Work to complete
Copy out the data below. Leave nothing out and alter nothing.
Top of Excerpted data
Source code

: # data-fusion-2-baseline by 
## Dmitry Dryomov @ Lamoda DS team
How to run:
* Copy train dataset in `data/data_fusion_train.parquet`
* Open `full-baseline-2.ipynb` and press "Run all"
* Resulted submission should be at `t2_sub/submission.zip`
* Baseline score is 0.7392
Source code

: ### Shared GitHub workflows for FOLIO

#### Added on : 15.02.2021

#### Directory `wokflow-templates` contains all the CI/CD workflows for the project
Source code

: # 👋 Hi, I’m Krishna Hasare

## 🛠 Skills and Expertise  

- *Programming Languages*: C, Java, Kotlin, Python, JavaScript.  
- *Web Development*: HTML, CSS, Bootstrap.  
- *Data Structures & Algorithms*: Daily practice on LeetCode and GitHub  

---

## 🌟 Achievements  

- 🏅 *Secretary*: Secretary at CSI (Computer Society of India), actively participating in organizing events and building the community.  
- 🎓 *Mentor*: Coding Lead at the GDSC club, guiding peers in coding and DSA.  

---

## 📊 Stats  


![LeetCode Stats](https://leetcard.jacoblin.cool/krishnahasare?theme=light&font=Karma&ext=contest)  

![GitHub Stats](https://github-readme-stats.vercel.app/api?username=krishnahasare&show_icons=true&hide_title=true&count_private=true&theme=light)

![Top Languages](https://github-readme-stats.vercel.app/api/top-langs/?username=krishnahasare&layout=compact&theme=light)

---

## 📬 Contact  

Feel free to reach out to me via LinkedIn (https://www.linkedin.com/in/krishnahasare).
Bottom of Excerpted data
Answer to the exercise
Source code

: # data-fusion-2-baseline by 
## Dmitry Dryomov @ Lamoda DS team
How to run:
* Copy train dataset in `data/data_fusion_train.parquet`
* Open `full-baseline-2.ipynb` and press "Run all"
* Resulted submission should be at `t2_sub/submission.zip`
* Baseline score is 0.7392
Source code

: ### Shared GitHub workflows for FOLIO

#### Added on : 15.02.2021

#### Directory `wokflow-templates` contains all the CI/CD workflows for the project
Source code

: # 👋 Hi, I’m Krishna Hasare

## 🛠 Skills and Expertise  

- *Programming Languages*: C, Java, Kotlin, Python, JavaScript.  
- *Web Development*: HTML, CSS, Bootstrap.  
- *Data Structures & Algorithms*: Daily practice on LeetCode and GitHub  

---

## 🌟 Achievements  

- 🏅 *Secretary*: Secretary at CSI (Computer Society of India), actively participating in organizing events and building the community.  
- 🎓 *Mentor*: Coding Lead at the GDSC club, guiding peers in coding and DSA.  

---

## 📊 Stats  


![LeetCode Stats](https://leetcard.jacoblin.cool/krishnahasare?theme=light&font=Karma&ext=contest)  

![GitHub Stats](https://github-readme-stats.vercel.app/api?username=krishnahasare&show_icons=true&hide_title=true&count_private=true&theme=light)

![Top Languages](https://github-readme-stats.vercel.app/api/top-langs/?username=krishnahasare&layout=compact&theme=light)

---

## 📬 Contact  

Feel free to reach out to me via LinkedIn (https://www.linkedin.com/in/krishnahasare).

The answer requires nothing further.